All right, let's get a legal perspective now. Sitting in the studio with me is Jeffrey Rosen of the National Constitution Center. Thanks for being in here again.

JEFFREY ROSEN: Great to be back.

CHANG: Well, we know from NPR's Carrie Johnson that special counsel Robert Mueller is not going to be recommending additional indictments. Now, you said earlier in the show today that that fact does not necessarily mean an exoneration of President Trump. Explain what you mean by that.

ROSEN: Robert Mueller, like the Justice Department, believes that the president cannot be indicted. That's been settled Justice Department policy since the Nixon administration, and although some disagree with it, it's not a surprise that Mueller is following it. Therefore, the fact that Trump is not being indicted says nothing about whether any facts revealed by Mueller might be grounds for future criminal prosecution after he leaves office or for possible impeachment. And that's why we just can't know until we read the report...

CHANG: Right.

ROSEN: ...Exactly what the legal consequences are.
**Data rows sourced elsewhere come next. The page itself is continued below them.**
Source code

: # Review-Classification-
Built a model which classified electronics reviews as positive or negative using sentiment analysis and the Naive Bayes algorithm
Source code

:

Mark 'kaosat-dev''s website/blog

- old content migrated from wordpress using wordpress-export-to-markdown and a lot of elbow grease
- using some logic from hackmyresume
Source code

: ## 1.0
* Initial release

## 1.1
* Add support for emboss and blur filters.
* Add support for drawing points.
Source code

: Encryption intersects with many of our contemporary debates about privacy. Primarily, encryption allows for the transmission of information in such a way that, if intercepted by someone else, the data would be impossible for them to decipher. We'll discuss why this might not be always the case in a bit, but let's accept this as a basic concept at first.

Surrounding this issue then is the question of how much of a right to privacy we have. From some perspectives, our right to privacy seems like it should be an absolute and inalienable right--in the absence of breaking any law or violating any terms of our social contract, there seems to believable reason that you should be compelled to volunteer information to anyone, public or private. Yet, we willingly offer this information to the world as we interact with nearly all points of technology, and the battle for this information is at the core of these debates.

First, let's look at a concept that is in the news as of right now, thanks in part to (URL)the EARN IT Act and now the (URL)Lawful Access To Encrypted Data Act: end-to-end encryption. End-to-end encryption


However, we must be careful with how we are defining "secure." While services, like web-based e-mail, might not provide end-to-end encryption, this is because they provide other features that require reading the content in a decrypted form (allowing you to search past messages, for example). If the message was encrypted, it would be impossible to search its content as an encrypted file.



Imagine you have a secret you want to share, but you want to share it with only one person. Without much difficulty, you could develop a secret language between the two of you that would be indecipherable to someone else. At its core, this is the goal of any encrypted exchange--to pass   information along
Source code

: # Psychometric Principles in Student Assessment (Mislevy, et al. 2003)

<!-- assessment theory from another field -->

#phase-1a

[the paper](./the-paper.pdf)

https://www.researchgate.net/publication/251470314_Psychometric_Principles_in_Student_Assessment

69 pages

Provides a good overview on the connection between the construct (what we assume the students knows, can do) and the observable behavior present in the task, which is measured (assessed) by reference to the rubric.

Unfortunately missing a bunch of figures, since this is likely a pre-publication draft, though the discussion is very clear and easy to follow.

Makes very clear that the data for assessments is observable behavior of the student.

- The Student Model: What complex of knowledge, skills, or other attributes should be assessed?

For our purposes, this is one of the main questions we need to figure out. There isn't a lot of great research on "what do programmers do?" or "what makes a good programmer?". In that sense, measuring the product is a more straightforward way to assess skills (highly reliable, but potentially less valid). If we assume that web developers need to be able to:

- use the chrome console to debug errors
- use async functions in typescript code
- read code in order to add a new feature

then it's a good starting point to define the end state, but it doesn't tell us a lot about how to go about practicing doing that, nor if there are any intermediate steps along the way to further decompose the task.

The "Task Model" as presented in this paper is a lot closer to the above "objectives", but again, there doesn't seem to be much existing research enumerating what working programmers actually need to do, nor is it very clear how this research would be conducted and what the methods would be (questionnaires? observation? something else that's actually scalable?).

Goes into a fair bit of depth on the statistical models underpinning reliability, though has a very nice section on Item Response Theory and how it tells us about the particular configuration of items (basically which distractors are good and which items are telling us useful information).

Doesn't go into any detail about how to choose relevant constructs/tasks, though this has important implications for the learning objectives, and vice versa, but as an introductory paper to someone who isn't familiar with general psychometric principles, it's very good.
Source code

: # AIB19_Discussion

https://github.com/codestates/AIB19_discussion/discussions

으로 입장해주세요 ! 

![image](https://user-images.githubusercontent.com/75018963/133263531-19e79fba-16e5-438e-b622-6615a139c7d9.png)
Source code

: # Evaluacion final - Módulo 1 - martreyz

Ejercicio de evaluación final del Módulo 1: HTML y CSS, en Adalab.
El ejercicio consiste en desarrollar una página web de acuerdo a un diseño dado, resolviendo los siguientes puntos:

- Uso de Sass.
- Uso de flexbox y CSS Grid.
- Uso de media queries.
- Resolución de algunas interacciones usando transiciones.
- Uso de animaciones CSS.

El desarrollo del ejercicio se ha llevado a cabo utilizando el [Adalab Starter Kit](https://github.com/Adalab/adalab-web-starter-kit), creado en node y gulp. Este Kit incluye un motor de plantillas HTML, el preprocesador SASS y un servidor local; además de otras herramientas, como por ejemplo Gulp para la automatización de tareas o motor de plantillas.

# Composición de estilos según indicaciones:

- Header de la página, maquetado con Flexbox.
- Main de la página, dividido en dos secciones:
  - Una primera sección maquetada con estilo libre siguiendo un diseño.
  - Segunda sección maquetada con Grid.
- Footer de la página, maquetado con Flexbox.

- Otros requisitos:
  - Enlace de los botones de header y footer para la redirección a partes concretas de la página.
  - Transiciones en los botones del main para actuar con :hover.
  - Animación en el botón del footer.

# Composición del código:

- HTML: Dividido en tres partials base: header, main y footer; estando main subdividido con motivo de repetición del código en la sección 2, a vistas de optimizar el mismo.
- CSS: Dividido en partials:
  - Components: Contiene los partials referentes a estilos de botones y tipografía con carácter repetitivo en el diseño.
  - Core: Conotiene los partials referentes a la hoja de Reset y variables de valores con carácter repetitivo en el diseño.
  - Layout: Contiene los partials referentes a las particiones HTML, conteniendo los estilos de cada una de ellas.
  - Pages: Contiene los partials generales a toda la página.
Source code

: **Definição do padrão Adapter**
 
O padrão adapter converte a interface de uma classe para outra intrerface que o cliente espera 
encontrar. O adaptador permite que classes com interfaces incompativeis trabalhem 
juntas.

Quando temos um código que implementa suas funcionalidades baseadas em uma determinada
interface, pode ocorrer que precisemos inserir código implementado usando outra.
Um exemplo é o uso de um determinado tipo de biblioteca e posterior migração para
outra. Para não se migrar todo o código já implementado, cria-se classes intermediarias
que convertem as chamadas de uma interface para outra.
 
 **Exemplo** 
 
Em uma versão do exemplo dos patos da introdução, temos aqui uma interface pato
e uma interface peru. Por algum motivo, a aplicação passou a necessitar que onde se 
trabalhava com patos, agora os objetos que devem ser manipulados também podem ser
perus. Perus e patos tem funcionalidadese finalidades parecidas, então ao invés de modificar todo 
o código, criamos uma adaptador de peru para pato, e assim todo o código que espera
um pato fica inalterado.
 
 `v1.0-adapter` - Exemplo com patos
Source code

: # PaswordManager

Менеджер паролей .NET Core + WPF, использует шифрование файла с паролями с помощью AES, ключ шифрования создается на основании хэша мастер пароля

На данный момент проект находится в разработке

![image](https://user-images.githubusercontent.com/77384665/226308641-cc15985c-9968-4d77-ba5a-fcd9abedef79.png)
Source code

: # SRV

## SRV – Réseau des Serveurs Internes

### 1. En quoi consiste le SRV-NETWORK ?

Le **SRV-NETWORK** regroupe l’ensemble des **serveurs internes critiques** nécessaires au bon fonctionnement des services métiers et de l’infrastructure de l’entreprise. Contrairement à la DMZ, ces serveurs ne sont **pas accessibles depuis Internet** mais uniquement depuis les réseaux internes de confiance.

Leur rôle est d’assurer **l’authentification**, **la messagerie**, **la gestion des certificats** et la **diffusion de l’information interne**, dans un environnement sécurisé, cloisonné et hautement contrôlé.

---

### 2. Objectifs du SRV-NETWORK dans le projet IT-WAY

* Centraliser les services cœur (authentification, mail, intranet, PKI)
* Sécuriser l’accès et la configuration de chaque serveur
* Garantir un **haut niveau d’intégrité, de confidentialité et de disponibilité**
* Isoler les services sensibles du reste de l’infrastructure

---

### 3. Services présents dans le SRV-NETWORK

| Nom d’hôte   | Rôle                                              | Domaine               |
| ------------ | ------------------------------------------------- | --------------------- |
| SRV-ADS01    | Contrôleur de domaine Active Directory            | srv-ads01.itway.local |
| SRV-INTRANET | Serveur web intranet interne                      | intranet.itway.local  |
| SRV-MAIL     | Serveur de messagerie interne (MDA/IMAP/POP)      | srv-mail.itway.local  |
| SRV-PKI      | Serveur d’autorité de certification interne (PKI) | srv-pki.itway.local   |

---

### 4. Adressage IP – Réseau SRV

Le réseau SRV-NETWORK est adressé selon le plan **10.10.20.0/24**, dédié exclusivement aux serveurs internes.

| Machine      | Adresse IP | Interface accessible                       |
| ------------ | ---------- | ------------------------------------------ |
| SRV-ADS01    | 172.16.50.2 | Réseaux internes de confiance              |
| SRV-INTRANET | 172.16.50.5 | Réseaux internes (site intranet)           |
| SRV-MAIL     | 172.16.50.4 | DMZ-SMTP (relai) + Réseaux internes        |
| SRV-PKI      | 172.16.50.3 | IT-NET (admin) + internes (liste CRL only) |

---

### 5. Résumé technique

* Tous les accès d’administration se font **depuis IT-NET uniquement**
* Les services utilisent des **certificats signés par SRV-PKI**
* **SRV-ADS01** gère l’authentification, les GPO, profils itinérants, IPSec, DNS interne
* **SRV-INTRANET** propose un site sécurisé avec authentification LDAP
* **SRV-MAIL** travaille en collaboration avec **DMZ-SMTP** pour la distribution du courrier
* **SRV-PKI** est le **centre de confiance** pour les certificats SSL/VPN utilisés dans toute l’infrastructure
CHANG: There could have been a finding of criminal behavior, but just because it's the Justice Department's discretion not to indict a sitting president, that's why there may not be indictments from this Mueller report. Let's talk about impeachment, the I-word; that's been something one swath of the country has been talking about in anticipation of this report. Remind us, what are the standards for impeachment?
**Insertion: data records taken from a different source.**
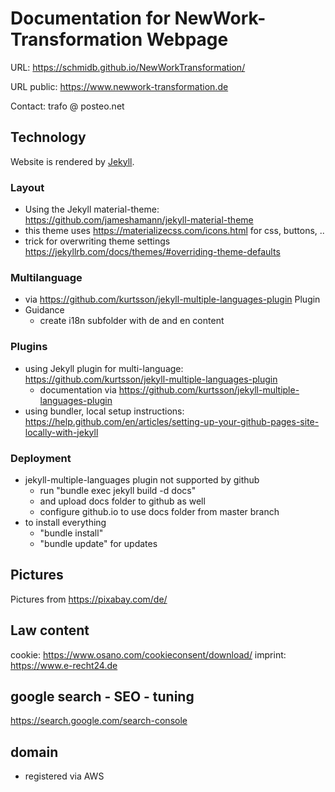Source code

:# Documentation for NewWork-Transformation Webpage

URL: https://schmidb.github.io/NewWorkTransformation/

URL public: https://www.newwork-transformation.de

Contact: trafo @ posteo.net

## Technology
Website is rendered by [Jekyll](https://jekyllrb.com/).

### Layout
* Using the Jekyll material-theme: https://github.com/jameshamann/jekyll-material-theme
* this theme uses https://materializecss.com/icons.html for css, buttons, ..
* trick for overwriting theme settings https://jekyllrb.com/docs/themes/#overriding-theme-defaults

### Multilanguage
* via https://github.com/kurtsson/jekyll-multiple-languages-plugin Plugin
* Guidance
  * create i18n subfolder with de and en content

### Plugins
* using Jekyll plugin for multi-language: https://github.com/kurtsson/jekyll-multiple-languages-plugin
  * documentation via https://github.com/kurtsson/jekyll-multiple-languages-plugin
* using bundler, local setup instructions: https://help.github.com/en/articles/setting-up-your-github-pages-site-locally-with-jekyll

### Deployment
* jekyll-multiple-languages plugin not supported by github
  * run "bundle exec jekyll build -d docs"
  * and upload docs folder to github as well
  * configure github.io to use docs folder from master branch
* to install everything
  * "bundle install"
  * "bundle update" for updates

## Pictures
Pictures from https://pixabay.com/de/

## Law content
cookie: https://www.osano.com/cookieconsent/download/
imprint: https://www.e-recht24.de

## google search - SEO - tuning
https://search.google.com/search-console

## domain
* registered via AWS
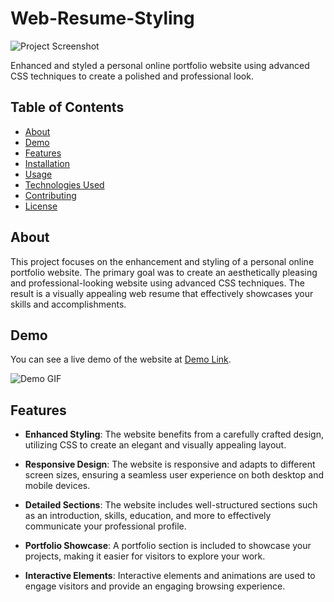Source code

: # Web-Resume-Styling

![Project Screenshot](screenshot.png)

Enhanced and styled a personal online portfolio website using advanced CSS techniques to create a polished and professional look.

## Table of Contents

- [About](#about)
- [Demo](#demo)
- [Features](#features)
- [Installation](#installation)
- [Usage](#usage)
- [Technologies Used](#technologies-used)
- [Contributing](#contributing)
- [License](#license)

## About

This project focuses on the enhancement and styling of a personal online portfolio website. The primary goal was to create an aesthetically pleasing and professional-looking website using advanced CSS techniques. The result is a visually appealing web resume that effectively showcases your skills and accomplishments.

## Demo

You can see a live demo of the website at [Demo Link](https://your-demo-link.com).

![Demo GIF](demo.gif)

## Features

- **Enhanced Styling**: The website benefits from a carefully crafted design, utilizing CSS to create an elegant and visually appealing layout.

- **Responsive Design**: The website is responsive and adapts to different screen sizes, ensuring a seamless user experience on both desktop and mobile devices.

- **Detailed Sections**: The website includes well-structured sections such as an introduction, skills, education, and more to effectively communicate your professional profile.

- **Portfolio Showcase**: A portfolio section is included to showcase your projects, making it easier for visitors to explore your work.

- **Interactive Elements**: Interactive elements and animations are used to engage visitors and provide an engaging browsing experience.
ROSEN: Well, President Ford, when he was a congressman, said impeachment is whatever the House says it is. But broadly, people think that to be a high crime or a misdemeanor - which is what the Constitution says; treason, bribery or other high crimes and misdemeanors - not all criminal conduct is impeachable, and not all impeachable conduct is criminal.

CHANG: What does that mean?

ROSEN: Well, it can mean whatever the House says.

CHANG: (Laughter).

ROSEN: And ultimately, whatever the Senate says. But it could mean that, if President Trump committed actions that fall short of criminal collusion but still the House thinks show a corrupt intent to throw the election to Russia, they might well indict him, and the Senate could or could not convict him and similarly for questions involving obstruction. So really, as E.J. Dionne said earlier on the show, you know, it's up to the Senate to convict, but the criminal nature of the report does not determine whether or not it could constitute a high crime or misdemeanor.

CHANG: In other words, impeachment is much more of a political standard, not a strictly legal one. High crime and misdemeanors - we don't mean that in the technical, criminal, legal sense.

ROSEN: It's a mix of politics and law. And certainly, if there is absolutely no evidence of criminal wrongdoing, and if there were an actual exoneration finding that Trump had nothing to do with collusion, that would significantly decrease the case for impeachment. But that's unlikely to be the case, given the complexity of the impeach - of the collusion and obstruction charges themselves.

CHANG: OK, so the president's legal team has made remarks in the past that they might try at some point to invoke executive privilege, to perhaps block parts of the report from going public. How would that work? What qualifies as executive privilege, and when can you invoke it?

ROSEN: So the U.S. v. Nixon case unsurprisingly tells us about executive privilege. The president can invoke it whenever he likes, but it generally covers either deliberative privilege - his ability to make decisions within the White House - or important foreign policy questions. So broadly, it does not cover pre-presidential conduct - most people agree - but if the House were to subpoena his notes with President Putin, for example, then he could claim that is at the core of my foreign policy function and return to - refuse to turn it over, and that could give rise to a dispute. But broadly, it can be pleaded in all sorts of situations, and it might even go up to the Supreme Court.

CHANG: That's Jeffrey Rosen. Thank you so much.